“I can’t operate on him — he’s my son!”
There’s an old riddle that both hinges on, and is meant to expose, sexist prejudice. It’s been a long time since I’ve heard it, but it goes something like: ‘A man and his son are driving in their car when it is struck violently by another vehicle. The father is killed upon impact, and the boy is rushed to hospital by paramedics. In need of an emergency life-saving operation, he is wheeled into the operating theatre only to have the surgeon exclaim desperately “I can’t operate on this boy — he’s my son!”‘ (The answer to the riddle is that the surgeon is the boy’s mother; it doesn’t really work on anyone born after Mad Men times.)
But the same logic seems to be at play in the cultural reactions to Rob and Doug Ford, and their family.
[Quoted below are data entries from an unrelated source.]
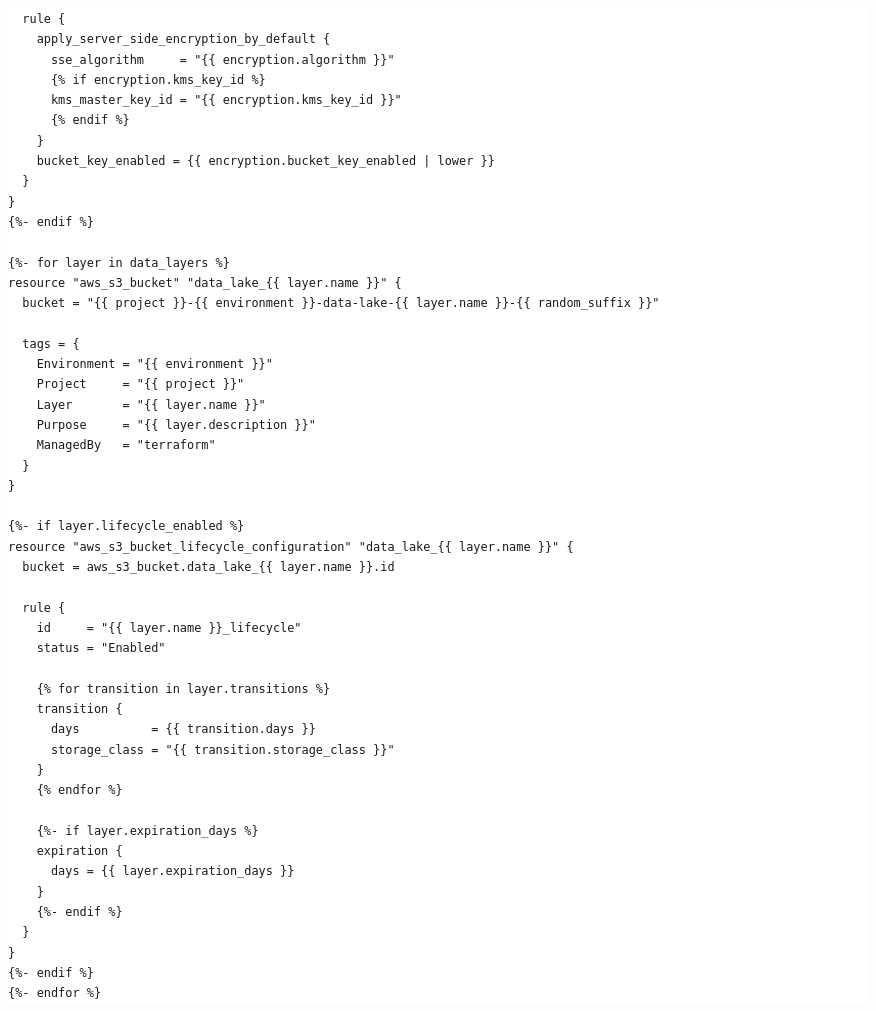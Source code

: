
 ```jinja2
  rule {
    apply_server_side_encryption_by_default {
      sse_algorithm     = "{{ encryption.algorithm }}"
      {% if encryption.kms_key_id %}
      kms_master_key_id = "{{ encryption.kms_key_id }}"
      {% endif %}
    }
    bucket_key_enabled = {{ encryption.bucket_key_enabled | lower }}
  }
}
{%- endif %}

{%- for layer in data_layers %}
resource "aws_s3_bucket" "data_lake_{{ layer.name }}" {
  bucket = "{{ project }}-{{ environment }}-data-lake-{{ layer.name }}-{{ random_suffix }}"
  
  tags = {
    Environment = "{{ environment }}"
    Project     = "{{ project }}"
    Layer       = "{{ layer.name }}"
    Purpose     = "{{ layer.description }}"
    ManagedBy   = "terraform"
  }
}

{%- if layer.lifecycle_enabled %}
resource "aws_s3_bucket_lifecycle_configuration" "data_lake_{{ layer.name }}" {
  bucket = aws_s3_bucket.data_lake_{{ layer.name }}.id

  rule {
    id     = "{{ layer.name }}_lifecycle"
    status = "Enabled"

    {% for transition in layer.transitions %}
    transition {
      days          = {{ transition.days }}
      storage_class = "{{ transition.storage_class }}"
    }
    {% endfor %}

    {%- if layer.expiration_days %}
    expiration {
      days = {{ layer.expiration_days }}
    }
    {%- endif %}
  }
}
{%- endif %}
{%- endfor %}
```
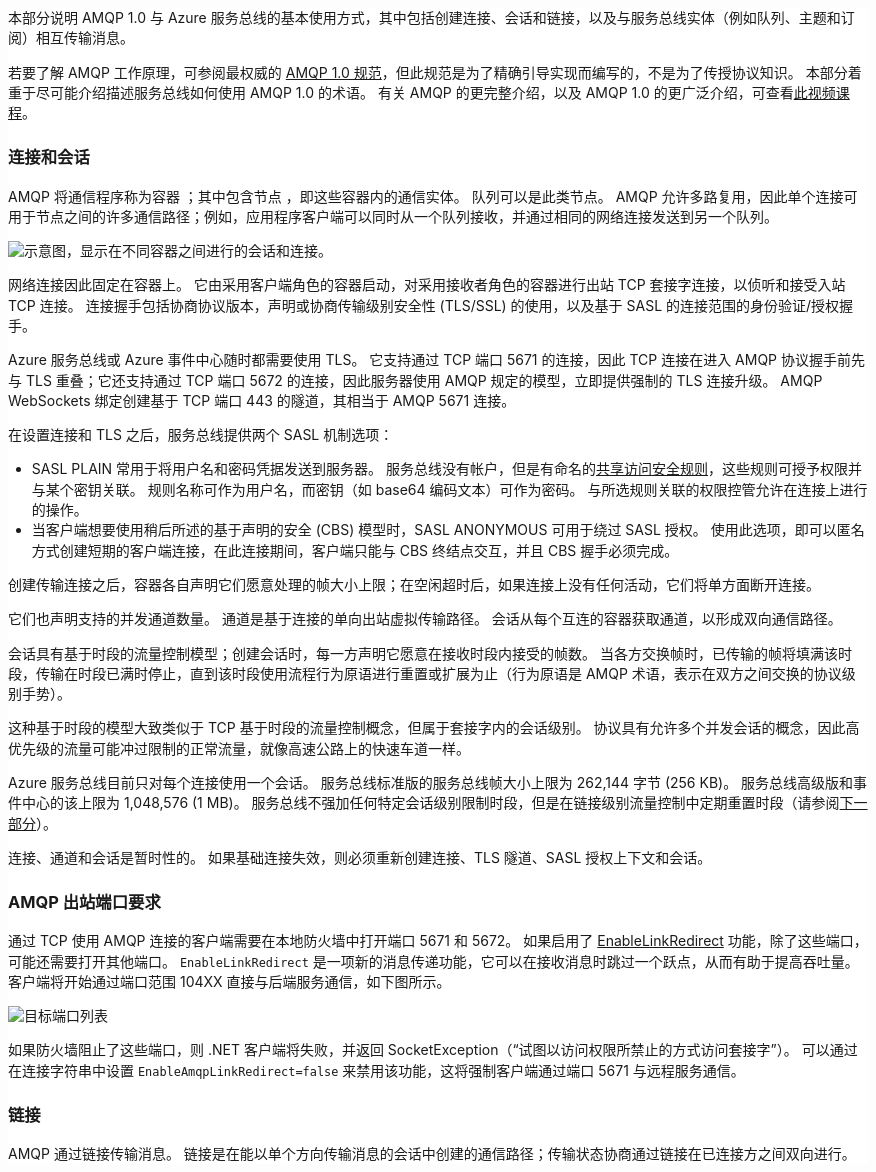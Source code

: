 本部分说明 AMQP 1.0 与 Azure 服务总线的基本使用方式，其中包括创建连接、会话和链接，以及与服务总线实体（例如队列、主题和订阅）相互传输消息。

若要了解 AMQP 工作原理，可参阅最权威的 [AMQP 1.0 规范](http://docs.oasis-open.org/amqp/core/v1.0/amqp-core-overview-v1.0.html)，但此规范是为了精确引导实现而编写的，不是为了传授协议知识。 本部分着重于尽可能介绍描述服务总线如何使用 AMQP 1.0 的术语。 有关 AMQP 的更完整介绍，以及 AMQP 1.0 的更广泛介绍，可查看[此视频课程][this video course]。

### <a name="connections-and-sessions"></a>连接和会话

AMQP 将通信程序称为容器  ；其中包含节点  ，即这些容器内的通信实体。 队列可以是此类节点。 AMQP 允许多路复用，因此单个连接可用于节点之间的许多通信路径；例如，应用程序客户端可以同时从一个队列接收，并通过相同的网络连接发送到另一个队列。

![示意图，显示在不同容器之间进行的会话和连接。][1]

网络连接因此固定在容器上。 它由采用客户端角色的容器启动，对采用接收者角色的容器进行出站 TCP 套接字连接，以侦听和接受入站 TCP 连接。 连接握手包括协商协议版本，声明或协商传输级别安全性 (TLS/SSL) 的使用，以及基于 SASL 的连接范围的身份验证/授权握手。

Azure 服务总线或 Azure 事件中心随时都需要使用 TLS。 它支持通过 TCP 端口 5671 的连接，因此 TCP 连接在进入 AMQP 协议握手前先与 TLS 重叠；它还支持通过 TCP 端口 5672 的连接，因此服务器使用 AMQP 规定的模型，立即提供强制的 TLS 连接升级。 AMQP WebSockets 绑定创建基于 TCP 端口 443 的隧道，其相当于 AMQP 5671 连接。

在设置连接和 TLS 之后，服务总线提供两个 SASL 机制选项：

* SASL PLAIN 常用于将用户名和密码凭据发送到服务器。 服务总线没有帐户，但是有命名的[共享访问安全规则](service-bus-sas.md)，这些规则可授予权限并与某个密钥关联。 规则名称可作为用户名，而密钥（如 base64 编码文本）可作为密码。 与所选规则关联的权限控管允许在连接上进行的操作。
* 当客户端想要使用稍后所述的基于声明的安全 (CBS) 模型时，SASL ANONYMOUS 可用于绕过 SASL 授权。 使用此选项，即可以匿名方式创建短期的客户端连接，在此连接期间，客户端只能与 CBS 终结点交互，并且 CBS 握手必须完成。

创建传输连接之后，容器各自声明它们愿意处理的帧大小上限；在空闲超时后，如果连接上没有任何活动，它们将单方面断开连接。

它们也声明支持的并发通道数量。 通道是基于连接的单向出站虚拟传输路径。 会话从每个互连的容器获取通道，以形成双向通信路径。

会话具有基于时段的流量控制模型；创建会话时，每一方声明它愿意在接收时段内接受的帧数。 当各方交换帧时，已传输的帧将填满该时段，传输在时段已满时停止，直到该时段使用流程行为原语进行重置或扩展为止（行为原语是 AMQP 术语，表示在双方之间交换的协议级别手势）。

这种基于时段的模型大致类似于 TCP 基于时段的流量控制概念，但属于套接字内的会话级别。 协议具有允许多个并发会话的概念，因此高优先级的流量可能冲过限制的正常流量，就像高速公路上的快速车道一样。

Azure 服务总线目前只对每个连接使用一个会话。 服务总线标准版的服务总线帧大小上限为 262,144 字节 (256 KB)。 服务总线高级版和事件中心的该上限为 1,048,576 (1 MB)。 服务总线不强加任何特定会话级别限制时段，但是在链接级别流量控制中定期重置时段（请参阅[下一部分](#links)）。

连接、通道和会话是暂时性的。 如果基础连接失效，则必须重新创建连接、TLS 隧道、SASL 授权上下文和会话。

### <a name="amqp-outbound-port-requirements"></a>AMQP 出站端口要求

通过 TCP 使用 AMQP 连接的客户端需要在本地防火墙中打开端口 5671 和 5672。 如果启用了 [EnableLinkRedirect](/dotnet/api/microsoft.servicebus.messaging.amqp.amqptransportsettings.enablelinkredirect) 功能，除了这些端口，可能还需要打开其他端口。 `EnableLinkRedirect` 是一项新的消息传递功能，它可以在接收消息时跳过一个跃点，从而有助于提高吞吐量。 客户端将开始通过端口范围 104XX 直接与后端服务通信，如下图所示。 

![目标端口列表][4]

如果防火墙阻止了这些端口，则 .NET 客户端将失败，并返回 SocketException（“试图以访问权限所禁止的方式访问套接字”）。 可以通过在连接字符串中设置 `EnableAmqpLinkRedirect=false` 来禁用该功能，这将强制客户端通过端口 5671 与远程服务通信。


### <a name="links"></a>链接

AMQP 通过链接传输消息。 链接是在能以单个方向传输消息的会话中创建的通信路径；传输状态协商通过链接在已连接方之间双向进行。


[this video course]: https://www.youtube.com/playlist?list=PLmE4bZU0qx-wAP02i0I7PJWvDWoCytEjD
[1]: ./media/service-bus-amqp-protocol-guide/amqp1.png
[2]: ./media/service-bus-amqp-protocol-guide/amqp2.png
[3]: ./media/service-bus-amqp-protocol-guide/amqp3.png
[4]: ./media/service-bus-amqp-protocol-guide/amqp4.png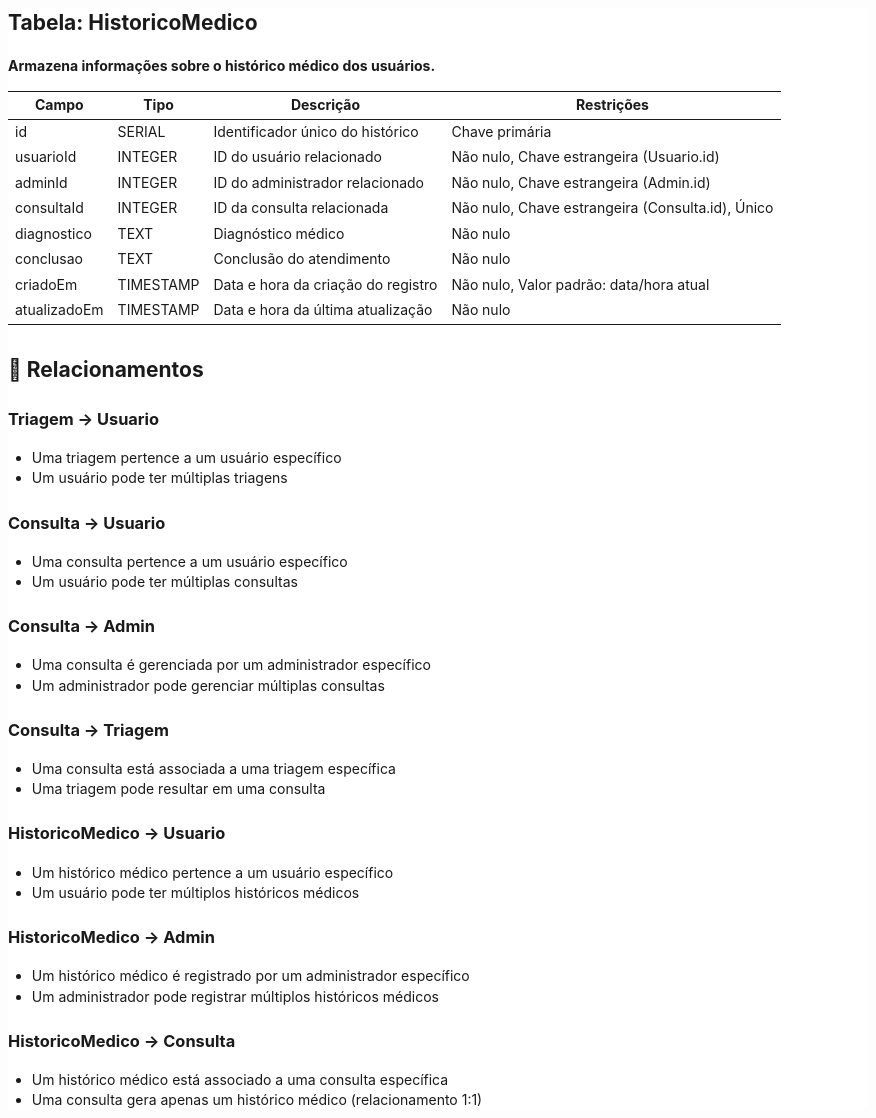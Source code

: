 ## Tabela: HistoricoMedico

**Armazena informações sobre o histórico médico dos usuários.**

| **Campo** | **Tipo** | **Descrição** | **Restrições** |
|-------|------|-----------|------------|
| id | SERIAL | Identificador único do histórico | Chave primária |
| usuarioId | INTEGER | ID do usuário relacionado | Não nulo, Chave estrangeira (Usuario.id) |
| adminId | INTEGER | ID do administrador relacionado | Não nulo, Chave estrangeira (Admin.id) |
| consultaId | INTEGER | ID da consulta relacionada | Não nulo, Chave estrangeira (Consulta.id), Único |
| diagnostico | TEXT | Diagnóstico médico | Não nulo |
| conclusao | TEXT | Conclusão do atendimento | Não nulo |
| criadoEm | TIMESTAMP | Data e hora da criação do registro | Não nulo, Valor padrão: data/hora atual |
| atualizadoEm | TIMESTAMP | Data e hora da última atualização | Não nulo |

## 🔗 Relacionamentos

### Triagem → Usuario
- Uma triagem pertence a um usuário específico
- Um usuário pode ter múltiplas triagens

### Consulta → Usuario
- Uma consulta pertence a um usuário específico
- Um usuário pode ter múltiplas consultas

### Consulta → Admin
- Uma consulta é gerenciada por um administrador específico
- Um administrador pode gerenciar múltiplas consultas

### Consulta → Triagem
- Uma consulta está associada a uma triagem específica
- Uma triagem pode resultar em uma consulta

### HistoricoMedico → Usuario
- Um histórico médico pertence a um usuário específico
- Um usuário pode ter múltiplos históricos médicos

### HistoricoMedico → Admin
- Um histórico médico é registrado por um administrador específico
- Um administrador pode registrar múltiplos históricos médicos

### HistoricoMedico → Consulta
- Um histórico médico está associado a uma consulta específica
- Uma consulta gera apenas um histórico médico (relacionamento 1:1)
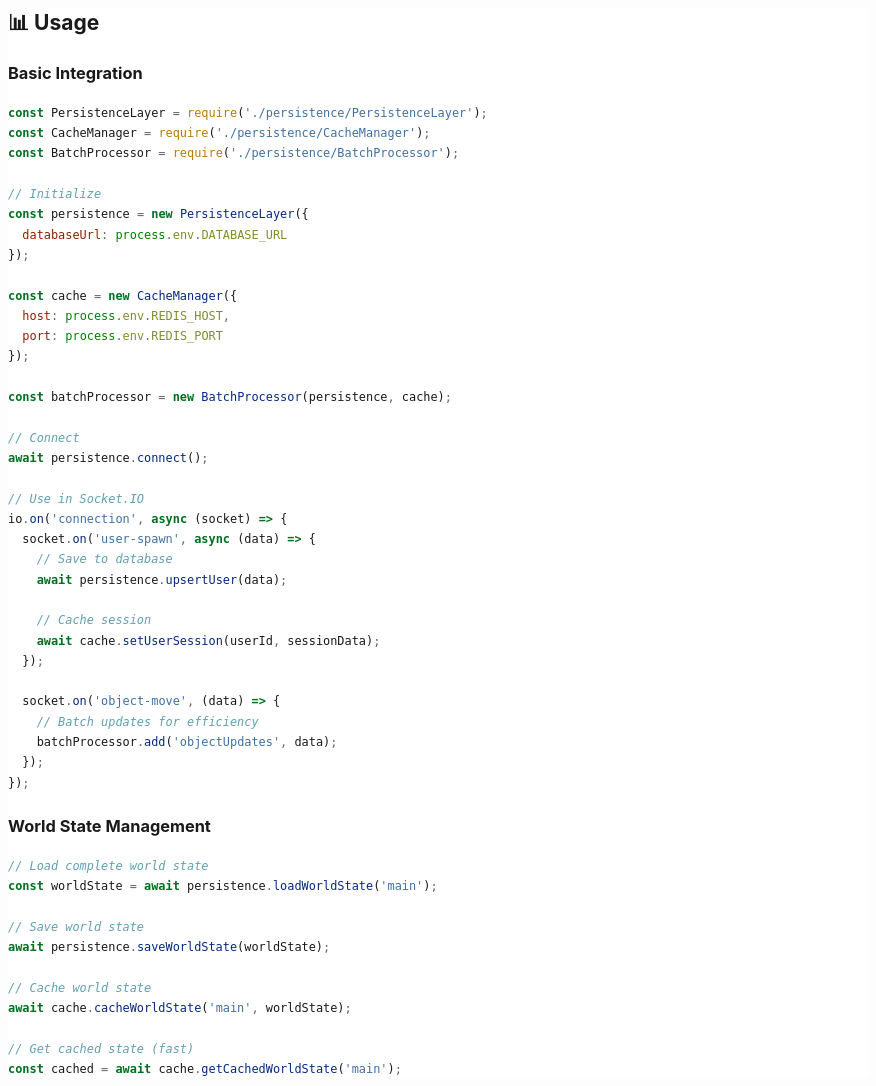 ## 📊 Usage

### Basic Integration

```javascript
const PersistenceLayer = require('./persistence/PersistenceLayer');
const CacheManager = require('./persistence/CacheManager');
const BatchProcessor = require('./persistence/BatchProcessor');

// Initialize
const persistence = new PersistenceLayer({
  databaseUrl: process.env.DATABASE_URL
});

const cache = new CacheManager({
  host: process.env.REDIS_HOST,
  port: process.env.REDIS_PORT
});

const batchProcessor = new BatchProcessor(persistence, cache);

// Connect
await persistence.connect();

// Use in Socket.IO
io.on('connection', async (socket) => {
  socket.on('user-spawn', async (data) => {
    // Save to database
    await persistence.upsertUser(data);
    
    // Cache session
    await cache.setUserSession(userId, sessionData);
  });
  
  socket.on('object-move', (data) => {
    // Batch updates for efficiency
    batchProcessor.add('objectUpdates', data);
  });
});
```

### World State Management

```javascript
// Load complete world state
const worldState = await persistence.loadWorldState('main');

// Save world state
await persistence.saveWorldState(worldState);

// Cache world state
await cache.cacheWorldState('main', worldState);

// Get cached state (fast)
const cached = await cache.getCachedWorldState('main');
```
It goes like this: some folks have noticed that the Fords are trashy boors — they wear football jerseys and brag about how much pussy they eat; they wear old novelty ties and chains around their necks (full disclosure: I wear a small, I-think-tasteful gold chain with a small fleur-de-lis on it); they’re Philistines who may or may not know who Margaret Atwood is; they drink heroic amounts of booze, stagger around publicly drunk and they (at least Rob) do drugs.
Then: some of the folks who have pointed out this boorishness have been accused of dog whistle class prejudice and even racism. Some of these critics have offered thoughtful analyses of what’s problematic about obsessing on the mayor’s crack use. And it’s true that some of the criticism against the Fords’s gaudiness has been couched in snobbish terms.
But there’s also something weird about calling out “elitism” and “racism” in the denunciation of a pair of rich, white men. This should be obvious, but: noting & condemning the Ford family’s trashy exploits doesn’t make one “anti-working class.” It means trashiness isn’t a working class thing. Pointing out that Rob Ford smokes crack isn’t racist — it means that crack isn’t a black thing.
Here’s where I think we get into “I can’t operate on him — he’s my son” territory. In the riddle, the force of a particular (in this case sexist) prejudice is so strong that it is taken a priori as fact, so the rest of the facts need to be lined up with the reality that the prejudice projects. Similarly, it seems that certain racial and class prejudices are so strong — that only blue collar people act like dumb, tasteless bozos and yahoos; that particular drugs are “ghetto” drugs — that even those purporting to be in solidarity with, or at least sympathetic to, working class people and communities of colour can’t see the forest for the trees. The problem isn’t that the Fords are “acting like” hard-done-by people; the problem is that you think that’s how hard-done-by people act.